4Sight’s Listening and Information Service offers support at two county hospital eye clinics, utilising ophthalmic staff nurses who explain the effects of the diagnosis while referring onwards to available forms of support. The charity completes the registration process in three working days compared with the national average of three to five months. This work took the NHS Gold Merit award for quality. In the next few months this service will expand to include low vision services undertaken on behalf of the NHS.

The management of this and 4Sight’s other services will be co-ordinated with the use of a paperless system designed by ophthalmic consultants, facilitating the instant exchange of information relating to diagnosis, treatment, and referral. This system speeds up the patient pathway, and enables the charity to offer information to clients in all formats including Braille and large print.

VersaSuite, the company behind the dissemination of this new system, helps professionals including optometrists to manage their businesses within national and regional frameworks. 4Sight would like to invite all professionals working with vision loss issues to become a link in its innovative ‘referral chain’.

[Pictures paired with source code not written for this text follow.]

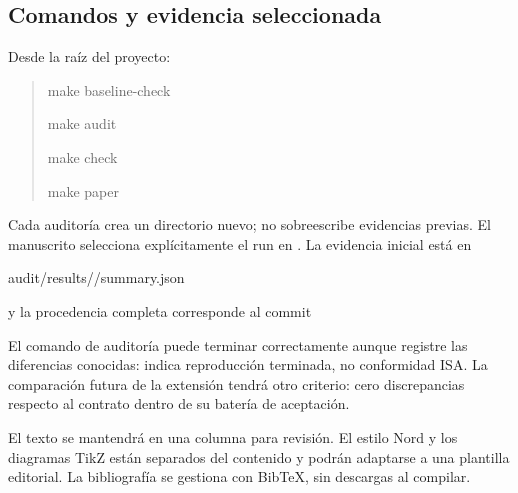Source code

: \subsection{Comandos y evidencia seleccionada}
Desde la raíz del proyecto:
\begin{quote}\ttfamily\small
make baseline-check\par
make audit\par
make check\par
make paper
\end{quote}
Cada auditoría crea un directorio nuevo; no sobreescribe evidencias previas.
El manuscrito selecciona explícitamente el run en .
La evidencia inicial está en\par
{\small\ttfamily audit/results/\AuditRun/summary.json\par}
y la procedencia completa corresponde al commit\par
{\small\ttfamily\CoreCommit\par}

El comando de auditoría puede terminar correctamente aunque registre las
diferencias conocidas: indica reproducción terminada, no conformidad ISA.
La comparación futura de la extensión tendrá otro criterio: cero discrepancias
respecto al contrato dentro de su batería de aceptación.

El texto se mantendrá en una columna para revisión. El estilo Nord y los
diagramas TikZ están separados del contenido y podrán adaptarse a una plantilla
editorial. La bibliografía se gestiona con BibTeX, sin descargas al compilar.
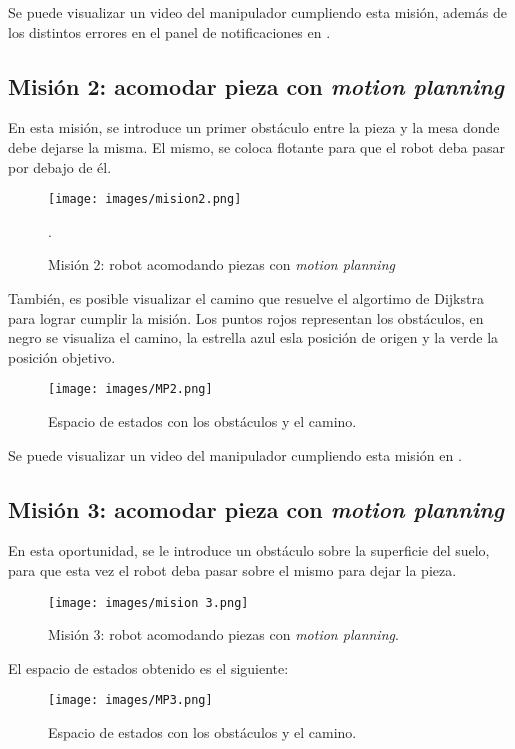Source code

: Se puede visualizar un video del manipulador cumpliendo esta misión, además de los distintos errores en el panel de notificaciones en \cite{1}.

\subsection{Misión 2: acomodar pieza con \textit{motion planning}}
En esta misión, se introduce un primer obstáculo entre la pieza y la mesa donde debe dejarse la misma. El mismo, se coloca flotante para que el robot deba pasar por debajo de él.
\newpage
\begin{figure}[h!]
	\centering
	\texttt{[image: images/mision2.png]}
	\caption{Misión 2: robot acomodando piezas con \textit{motion planning}}.
	\label{fig:M2}
\end{figure}

También, es posible visualizar el camino que resuelve el algortimo de Dijkstra para lograr cumplir la misión. Los puntos rojos representan los obstáculos, en negro se visualiza el camino, la estrella azul esla posición de origen y la verde la posición objetivo.

\begin{figure}[h!]
	\centering
	\texttt{[image: images/MP2.png]}
	\caption{Espacio de estados con los obstáculos y el camino.}
	\label{fig:M22}
\end{figure}

Se puede visualizar un video del manipulador cumpliendo esta misión en \cite{2}.
\newpage
\subsection{Misión 3: acomodar pieza con \textit{motion planning}}
En esta oportunidad, se le introduce un obstáculo sobre la superficie del suelo, para que esta vez el robot deba pasar sobre el mismo para dejar la pieza.
\begin{figure}[h!]
	\centering
	\texttt{[image: images/mision 3.png]}
	\caption{Misión 3: robot acomodando piezas con \textit{motion planning}.}
	\label{fig:M3}
\end{figure}

El espacio de estados obtenido es el siguiente:
\begin{figure}[h!]
	\centering
	\texttt{[image: images/MP3.png]}
	\caption{Espacio de estados con los obstáculos y el camino.}
	\label{fig:M32}
\end{figure}

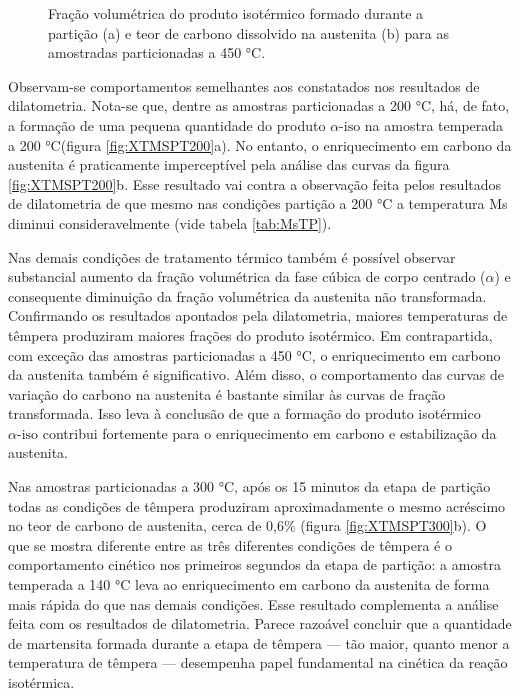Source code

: \begin{figure}
	\quad
	\caption{Fração volumétrica do produto isotérmico formado durante a partição (a) e teor de carbono dissolvido na austenita (b) para as amostradas particionadas a 450 °C.}
	\label{fig:XTMSPT450}
\end{figure}

Observam-se comportamentos semelhantes aos constatados nos resultados de dilatometria. Nota-se que, dentre as amostras particionadas a 200 °C, há, de fato, a formação de uma pequena quantidade do produto $\alpha\text{-iso}$ na amostra temperada a 200 °C(figura \ref{fig:XTMSPT200}a). No entanto, o enriquecimento em carbono da austenita é praticamente imperceptível pela análise das curvas da figura \ref{fig:XTMSPT200}b. Esse resultado vai contra a observação feita pelos resultados de dilatometria de que mesmo nas condições partição a 200 °C a temperatura Ms diminui consideravelmente (vide tabela \ref{tab:MsTP}).

Nas demais condições de tratamento térmico também é possível observar substancial aumento da fração volumétrica da fase cúbica de corpo centrado ($\alpha$) e consequente diminuição da fração volumétrica da austenita não transformada. Confirmando os resultados apontados pela dilatometria, maiores temperaturas de têmpera produziram maiores frações do produto isotérmico. Em contrapartida, com exceção das amostras particionadas a 450 °C, o enriquecimento em carbono da austenita também é significativo. Além disso, o comportamento das curvas de variação do carbono na austenita é bastante similar às curvas de fração transformada. Isso leva à conclusão de que a formação do produto isotérmico $\alpha\text{-iso}$ contribui fortemente para o enriquecimento em carbono e estabilização da austenita.

Nas amostras particionadas a 300 °C, após os 15 minutos da etapa de partição todas as condições de têmpera produziram aproximadamente o mesmo acréscimo no teor de carbono de austenita, cerca de 0,6\% (figura \ref{fig:XTMSPT300}b). O que se mostra diferente entre as três diferentes condições de têmpera é o comportamento cinético nos primeiros segundos da etapa de partição: a amostra temperada a 140 °C leva ao enriquecimento em carbono da austenita de forma mais rápida do que nas demais condições. Esse resultado complementa a análise feita com os resultados de dilatometria. Parece razoável concluir que a quantidade de martensita formada durante a etapa de têmpera --- tão maior, quanto menor a temperatura de têmpera --- desempenha papel fundamental na cinética da reação isotérmica.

‘Optometrists miss out on the opportunity to undertake work with our clients,’ says 4Sight’s CEO Kate Schroder. ‘Since most of our people have some remaining vision, albeit often fragmented, the focus should be upon ensuring its best use for as long as possible. When an eye clinic diagnosis is given, the patient response is often to discount visiting the local optician due to a misunderstanding about what help may be given. So many of our people neglect to manage remaining vision between hospital visits.

‘For many patients this period of time may become critical since remaining vision may be retained and any underlying conditions may be identified, with prompt support between hospital visits. Working together we may undertake to reverse this trend, helping patients to maintain optimum use of remaining sight.’